American actress and singer

Christina Vidal Mitchell is an American actress and singer. On television, she is known for starring in the sitcoms Nick Freno: Licensed Teacher (1997–1998), Taina (2001–2002), and Primo (2023). Her film appearances include the comedy Life with Mikey (1993), the sports drama Brink! (1998), the fantasy comedies Freaky Friday (2003) and its sequel Freakier Friday (2025), and the slasher See No Evil (2006).

== Early life and education ==
Vidal is Puerto Rican. She attended LaGuardia High School. When she was 17 in 1998, she joined a girl group called Gemstone (along with Jade Villalon and Crystal Grant). Vidal later moved to Orlando, Florida, to proceed with the filming of Taina. Her sisters Lisa and Tanya are also actresses and have appeared on TV and in theatre; she also has a brother, Christian.

== Career ==
=== Acting ===
Vidal's first acting role was in the film Life with Mikey (1993) as "Angie Vega", becoming the first Puerto Rican child actress to play a lead in an American film. Though film critic Roger Ebert negatively reviewed the film, he wrote, "What makes the movie watchable is Christina Vidal's performance. She's a bright, no-nonsense type who plants her feet and delivers her lines and looks Fox square in the eye."

Vidal portrayed Taina Maria Morales in the Nickelodeon sitcom Taina, which ran for two seasons in 2001 and 2002. The next year, she played Maddie in the film Freaky Friday alongside Lindsay Lohan and appeared in the short-lived ABC action TV series 10-8: Officers on Duty. Also in 2003, she guest-starred in Sabrina the Teenage Witch as Paris Fate.

In 2006, she starred in the film See No Evil and also had a brief stint on the hit sitcom Girlfriends.
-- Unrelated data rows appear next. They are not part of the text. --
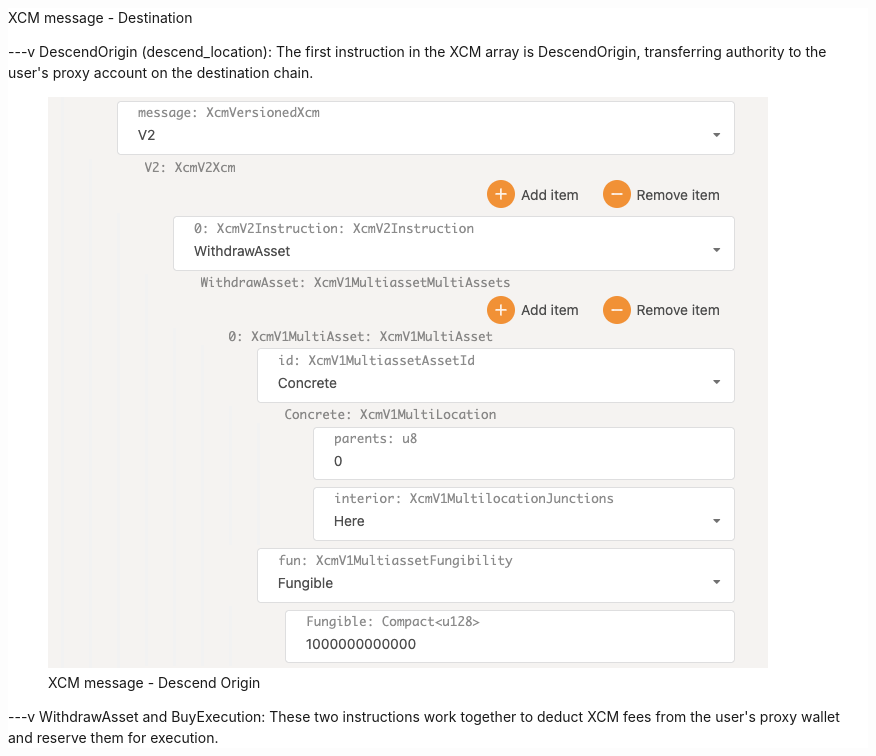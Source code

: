   <figcaption>XCM message - Destination</figcaption>
</figure>

---v
DescendOrigin (descend_location): The first instruction in the XCM array is DescendOrigin, transferring authority to the user's proxy account on the destination chain.

<figure>
  <img src="../../../assets/img/8-XCM/xcm-send-2.png"/>
  <figcaption>XCM message - Descend Origin</figcaption>
</figure>

---v
WithdrawAsset and BuyExecution: These two instructions work together to deduct XCM fees from the user's proxy wallet and reserve them for execution.

<figure>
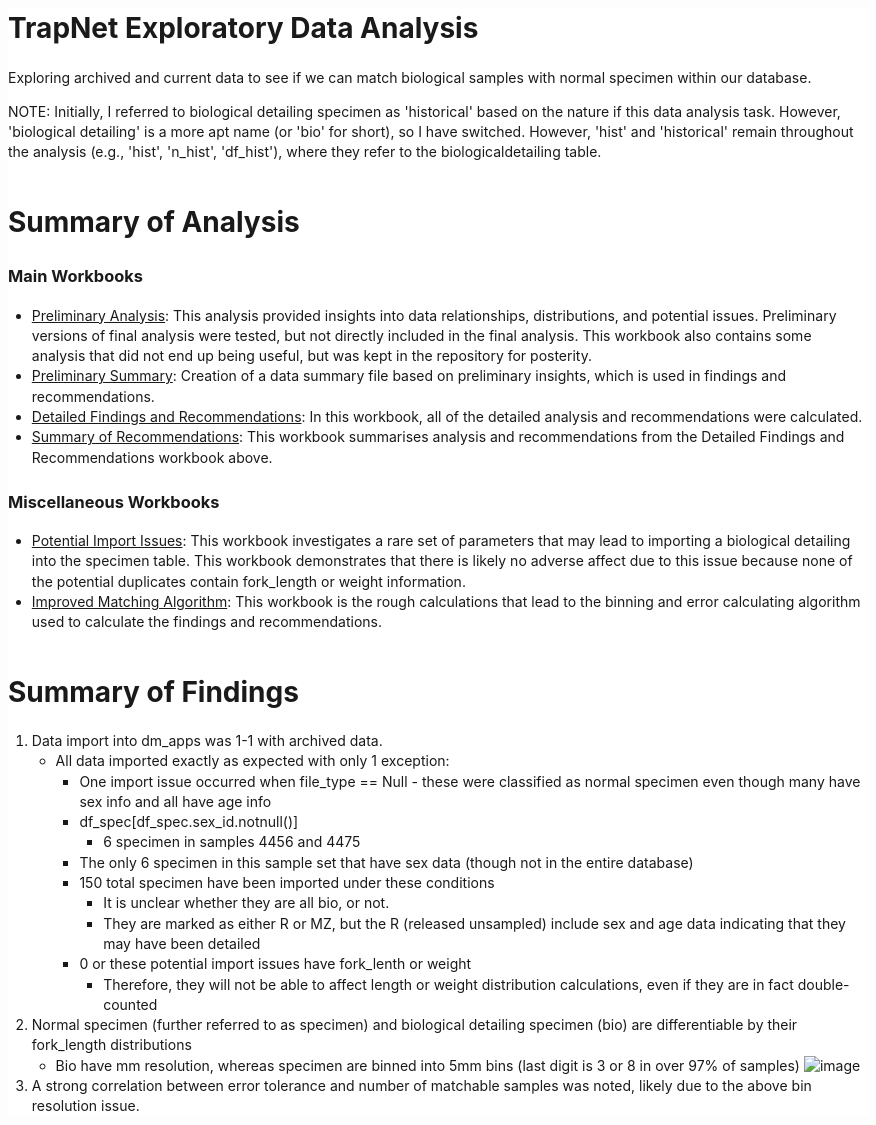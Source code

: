 # TrapNet Exploratory Data Analysis
Exploring archived and current data to see if we can match biological samples with normal specimen within our database.

NOTE: Initially, I referred to biological detailing specimen as 'historical' based on the nature if this data analysis task. However, 'biological detailing' is a more apt name (or 'bio' for short), so I have switched. However, 'hist' and 'historical' remain throughout the analysis (e.g., 'hist', 'n_hist', 'df_hist'), where they refer to the biologicaldetailing table.

# Summary of Analysis

### Main Workbooks
* <a href='https://github.com/KevinCarr42/TrapNet-EDA/blob/master/TrapNet_Preliminary_Analysis.ipynb'>Preliminary Analysis</a>: This analysis provided insights into data relationships, distributions, and potential issues. Preliminary versions of final analysis were tested, but not directly included in the final analysis. This workbook also contains some analysis that did not end up being useful, but was kept in the repository for posterity.
* <a href='https://github.com/KevinCarr42/TrapNet-EDA/blob/master/TrapNet_Prelim_Summary.ipynb'>Preliminary Summary</a>: Creation of a data summary file based on preliminary insights, which is used in findings and recommendations.
* <a href='https://github.com/KevinCarr42/TrapNet-EDA/blob/master/TrapNet_Findings_and_Recommendations.ipynb'>Detailed Findings and Recommendations</a>: In this workbook, all of the detailed analysis and recommendations were calculated. 
* <a href='https://github.com/KevinCarr42/TrapNet-EDA/blob/master/TrapNet_Summary_of_Recommendations.ipynb'>Summary of Recommendations</a>: This workbook summarises analysis and recommendations from the Detailed Findings and Recommendations workbook above.

### Miscellaneous Workbooks
* <a href='https://github.com/KevinCarr42/TrapNet-EDA/blob/master/Potential%20Import%20Issue.ipynb'>Potential Import Issues</a>: This workbook investigates a rare set of parameters that may lead to importing a biological detailing into the specimen table. This workbook demonstrates that there is likely no adverse affect due to this issue because none of the potential duplicates contain fork_length or weight information.
* <a href='https://github.com/KevinCarr42/TrapNet-EDA/blob/master/Improved_Matching_Algorithm.ipynb'>Improved Matching Algorithm</a>: This workbook is the rough calculations that lead to the binning and error calculating algorithm used to calculate the findings and recommendations.

# Summary of Findings
1. Data import into dm_apps was 1-1 with archived data.
    * All data imported exactly as expected with only 1 exception:
        * One import issue occurred when file_type == Null - these were classified as normal specimen even though many have sex info and all have age info
        * df_spec[df_spec.sex_id.notnull()]
            * 6 specimen in samples 4456 and 4475
	    * The only 6 specimen in this sample set that have sex data (though not in the entire database)
        * 150 total specimen have been imported under these conditions
            * It is unclear whether they are all bio, or not.
            * They are marked as either R or MZ, but the R (released unsampled) include sex and age data indicating that they may have been detailed
        * 0 or these potential import issues have fork_lenth or weight
            * Therefore, they will not be able to affect length or weight distribution calculations, even if they are in fact double-counted
2. Normal specimen (further referred to as specimen) and biological detailing specimen (bio) are differentiable by their fork_length distributions
    * Bio have mm resolution, whereas specimen are binned into 5mm bins (last digit is 3 or 8 in over 97% of samples)
![image](https://user-images.githubusercontent.com/94803263/224027483-22d954d5-d6a1-44bf-84fb-d95a2a419280.png)
3. A strong correlation between error tolerance and number of matchable samples was noted, likely due to the above bin resolution issue.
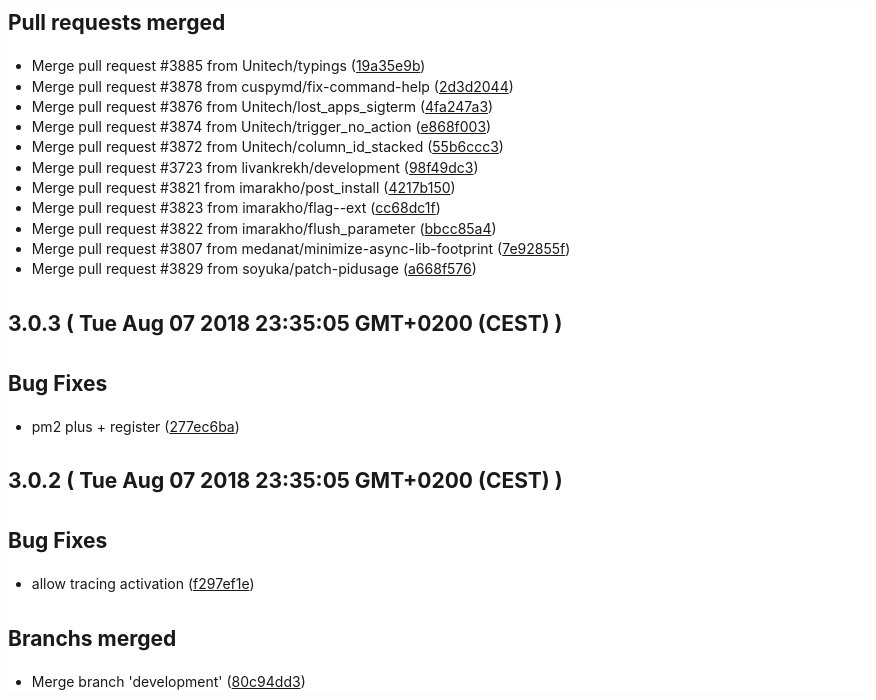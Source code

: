 


## Pull requests merged
  - Merge pull request #3885 from Unitech/typings
  ([19a35e9b](https://github.com/Unitech/pm2/commit/19a35e9b23716df8f7d1301acf7b0f0b601f93dd))
  - Merge pull request #3878 from cuspymd/fix-command-help
  ([2d3d2044](https://github.com/Unitech/pm2/commit/2d3d204427ce02617aa134ca0831a844de1a697d))
  - Merge pull request #3876 from Unitech/lost_apps_sigterm
  ([4fa247a3](https://github.com/Unitech/pm2/commit/4fa247a3e370607cf4198743de41dfa0a94bfbb5))
  - Merge pull request #3874 from Unitech/trigger_no_action
  ([e868f003](https://github.com/Unitech/pm2/commit/e868f003e3063a57236cb8d0ead33af808e0df70))
  - Merge pull request #3872 from Unitech/column_id_stacked
  ([55b6ccc3](https://github.com/Unitech/pm2/commit/55b6ccc32ae02e574ec1f80a36b4531761b94777))
  - Merge pull request #3723 from livankrekh/development
  ([98f49dc3](https://github.com/Unitech/pm2/commit/98f49dc393efd1fed03a1ef8a5752c0e490dd4b8))
  - Merge pull request #3821 from imarakho/post_install
  ([4217b150](https://github.com/Unitech/pm2/commit/4217b1505419904252d0ae7640a51128a2459d98))
  - Merge pull request #3823 from imarakho/flag--ext
  ([cc68dc1f](https://github.com/Unitech/pm2/commit/cc68dc1f9faf010af0648992193230af609413c5))
  - Merge pull request #3822 from imarakho/flush_parameter
  ([bbcc85a4](https://github.com/Unitech/pm2/commit/bbcc85a41683f5fa573bf504894f8e817c89784a))
  - Merge pull request #3807 from medanat/minimize-async-lib-footprint
  ([7e92855f](https://github.com/Unitech/pm2/commit/7e92855ff5c394b5452db526d21262e343b89ef8))
  - Merge pull request #3829 from soyuka/patch-pidusage
  ([a668f576](https://github.com/Unitech/pm2/commit/a668f5762190061dd05de5c5d888b53f35fa386e))







## 3.0.3 ( Tue Aug 07 2018 23:35:05 GMT+0200 (CEST) )


## Bug Fixes
  - pm2 plus + register
  ([277ec6ba](https://github.com/Unitech/pm2/commit/277ec6ba8d1cdda7f8fdf11eb9d9d33c2c095d65))




## 3.0.2 ( Tue Aug 07 2018 23:35:05 GMT+0200 (CEST) )


## Bug Fixes
  - allow tracing activation
  ([f297ef1e](https://github.com/Unitech/pm2/commit/f297ef1ebbec292aedcfa48c27e3f31b8f206633))




## Branchs merged
  - Merge branch 'development'
  ([80c94dd3](https://github.com/Unitech/pm2/commit/80c94dd3261544f627612ce4b541356e4adbc51f))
She has made cameo appearances in the films I Think I Love My Wife, Mask of the Ninja, and the Internet comedy short "Love Automatically". In 2009, Vidal played a supporting character in the film Magic Man.

In 2025, Vidal reprised her role of Maddie in the Freaky Friday sequel film Freakier Friday.

=== Music ===
When Vidal was in the band Gemstone, she recorded songs with herself as well as bandmates Jade Villalon and Crystal Celeste Grant performing vocals. A few of these tracks would surface many years later on albums consisting of demos, rare tracks, and special songs of Villalon's music project, Sweetbox.

In 2002, she was briefly signed to MCA Records and in that time she was supposed to release her first single "Tropical" and her solo debut album White in the summer of 2002, but never did. She was also presented with the opportunity to be the lead singer for The Pussycat Dolls, however she was uninterested with the groups image. That same year she provided guest vocals on the remix of Will Smith's summer hit "Black Suits Comin' (Nod Ya Head)" from the Men in Black II soundtrack.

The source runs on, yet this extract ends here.